TASK TO CARRY OUT: Of the lines in the data below, write out exactly those from the one holding "### Componentes Principais" through the one holding "(Navidrome) | Music |", both included.

(Collection entries)
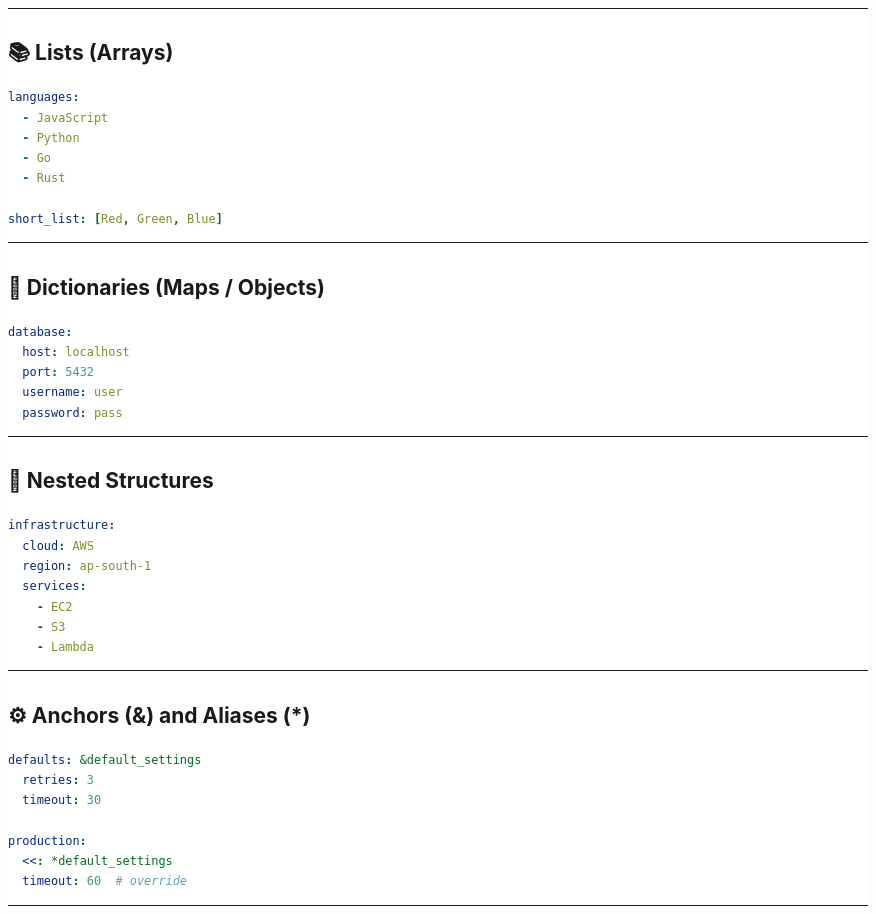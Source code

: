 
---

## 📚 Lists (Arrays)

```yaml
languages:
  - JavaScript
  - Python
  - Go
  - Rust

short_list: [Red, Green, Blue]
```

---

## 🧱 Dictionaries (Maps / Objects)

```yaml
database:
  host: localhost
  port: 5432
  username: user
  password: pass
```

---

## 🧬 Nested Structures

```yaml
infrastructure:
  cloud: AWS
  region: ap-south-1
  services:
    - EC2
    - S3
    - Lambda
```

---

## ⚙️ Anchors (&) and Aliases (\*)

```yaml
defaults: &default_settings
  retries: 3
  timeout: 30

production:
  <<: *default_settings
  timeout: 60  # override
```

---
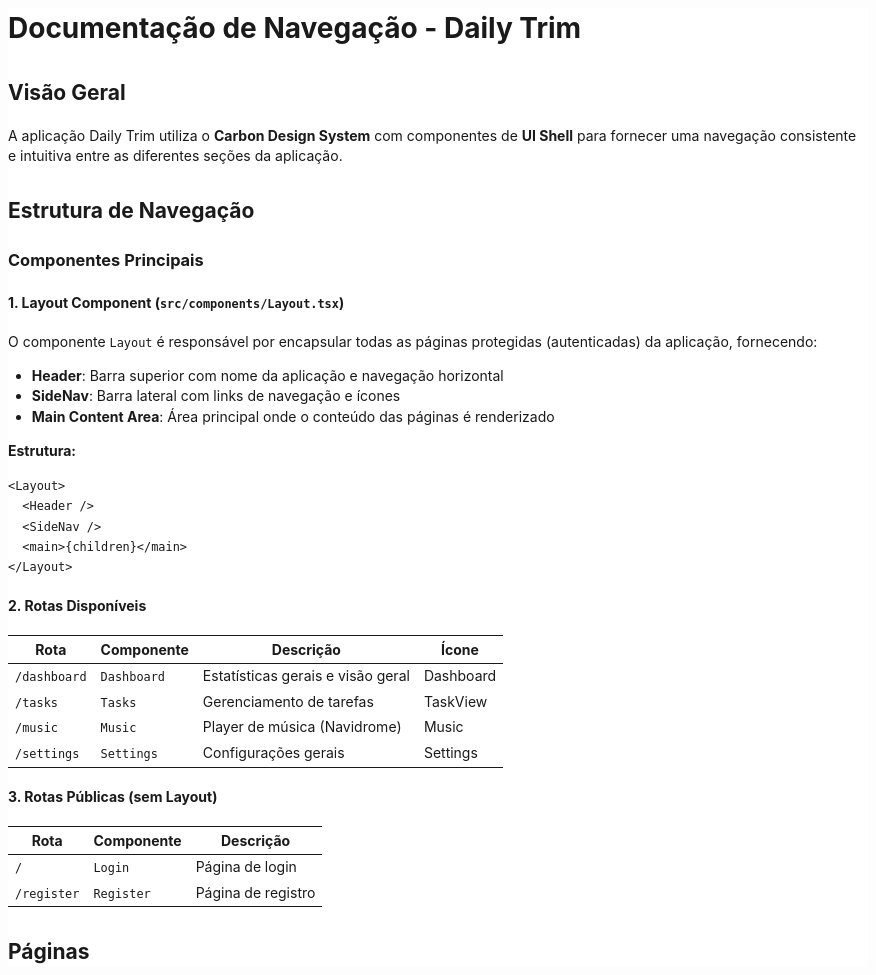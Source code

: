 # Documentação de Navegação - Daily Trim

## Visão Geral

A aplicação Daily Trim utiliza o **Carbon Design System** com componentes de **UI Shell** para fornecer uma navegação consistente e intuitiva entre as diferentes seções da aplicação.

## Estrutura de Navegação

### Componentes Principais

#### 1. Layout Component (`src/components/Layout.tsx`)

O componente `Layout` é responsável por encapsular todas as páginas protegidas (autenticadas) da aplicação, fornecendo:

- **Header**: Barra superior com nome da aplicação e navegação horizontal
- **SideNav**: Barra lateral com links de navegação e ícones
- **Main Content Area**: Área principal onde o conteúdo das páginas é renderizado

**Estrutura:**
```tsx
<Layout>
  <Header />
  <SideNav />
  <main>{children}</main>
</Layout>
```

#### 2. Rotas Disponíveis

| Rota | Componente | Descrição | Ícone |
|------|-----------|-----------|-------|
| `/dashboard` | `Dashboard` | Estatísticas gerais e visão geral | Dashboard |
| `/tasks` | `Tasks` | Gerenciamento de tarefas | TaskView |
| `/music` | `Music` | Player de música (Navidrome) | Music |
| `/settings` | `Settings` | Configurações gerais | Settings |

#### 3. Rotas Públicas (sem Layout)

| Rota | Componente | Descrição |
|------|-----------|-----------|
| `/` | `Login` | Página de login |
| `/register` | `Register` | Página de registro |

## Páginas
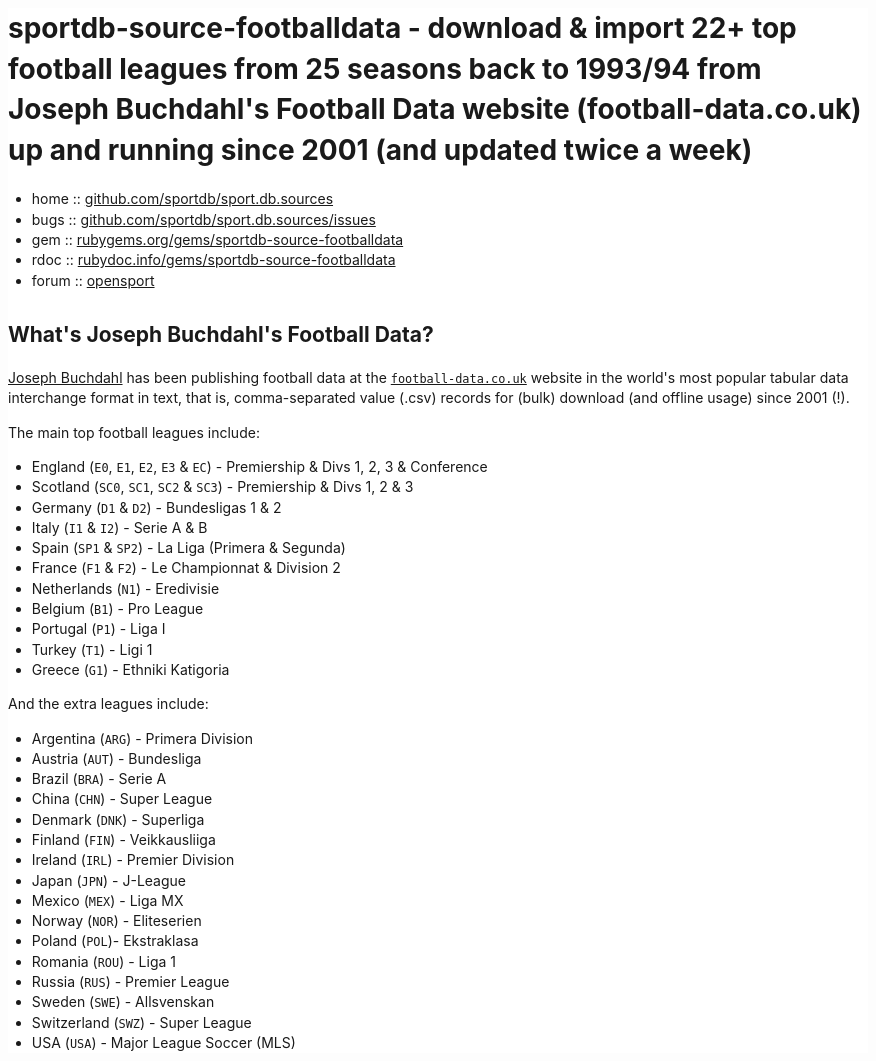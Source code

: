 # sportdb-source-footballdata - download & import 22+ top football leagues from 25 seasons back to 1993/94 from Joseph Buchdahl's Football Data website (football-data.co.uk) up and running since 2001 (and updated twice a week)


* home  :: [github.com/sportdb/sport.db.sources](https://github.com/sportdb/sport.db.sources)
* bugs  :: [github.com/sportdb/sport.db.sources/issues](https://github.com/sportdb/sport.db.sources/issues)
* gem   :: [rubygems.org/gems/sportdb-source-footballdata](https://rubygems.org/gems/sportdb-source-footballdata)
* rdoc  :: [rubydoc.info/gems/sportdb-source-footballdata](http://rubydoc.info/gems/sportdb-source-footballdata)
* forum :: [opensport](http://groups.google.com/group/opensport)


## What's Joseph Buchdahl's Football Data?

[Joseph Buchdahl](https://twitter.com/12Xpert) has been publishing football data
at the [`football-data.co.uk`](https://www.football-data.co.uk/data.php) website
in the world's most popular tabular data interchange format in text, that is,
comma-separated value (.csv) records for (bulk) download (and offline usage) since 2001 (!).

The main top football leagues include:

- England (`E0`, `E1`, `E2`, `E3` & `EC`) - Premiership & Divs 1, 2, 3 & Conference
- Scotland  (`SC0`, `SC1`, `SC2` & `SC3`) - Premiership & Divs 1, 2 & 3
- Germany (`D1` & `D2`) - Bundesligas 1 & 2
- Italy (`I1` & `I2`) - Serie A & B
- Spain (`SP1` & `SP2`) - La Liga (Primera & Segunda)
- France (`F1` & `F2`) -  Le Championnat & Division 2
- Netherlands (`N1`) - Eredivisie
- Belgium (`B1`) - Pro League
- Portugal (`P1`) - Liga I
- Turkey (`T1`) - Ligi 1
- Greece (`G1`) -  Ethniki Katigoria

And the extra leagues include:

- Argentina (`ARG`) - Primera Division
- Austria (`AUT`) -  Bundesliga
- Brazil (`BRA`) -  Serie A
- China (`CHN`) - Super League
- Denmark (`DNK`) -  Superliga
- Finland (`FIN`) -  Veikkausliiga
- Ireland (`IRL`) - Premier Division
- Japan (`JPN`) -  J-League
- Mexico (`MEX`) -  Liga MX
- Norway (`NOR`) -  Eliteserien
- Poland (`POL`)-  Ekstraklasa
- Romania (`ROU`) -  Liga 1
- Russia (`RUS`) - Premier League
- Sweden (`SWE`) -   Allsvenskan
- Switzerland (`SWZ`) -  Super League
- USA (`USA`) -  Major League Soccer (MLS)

TASK RESPONSE:
### Componentes Principais

#### 1. Layout Component (`src/components/Layout.tsx`)

O componente `Layout` é responsável por encapsular todas as páginas protegidas (autenticadas) da aplicação, fornecendo:

- **Header**: Barra superior com nome da aplicação e navegação horizontal
- **SideNav**: Barra lateral com links de navegação e ícones
- **Main Content Area**: Área principal onde o conteúdo das páginas é renderizado

**Estrutura:**
```tsx
<Layout>
  <Header />
  <SideNav />
  <main>{children}</main>
</Layout>
```

#### 2. Rotas Disponíveis

| Rota | Componente | Descrição | Ícone |
|------|-----------|-----------|-------|
| `/dashboard` | `Dashboard` | Estatísticas gerais e visão geral | Dashboard |
| `/tasks` | `Tasks` | Gerenciamento de tarefas | TaskView |
| `/music` | `Music` | Player de música (Navidrome) | Music |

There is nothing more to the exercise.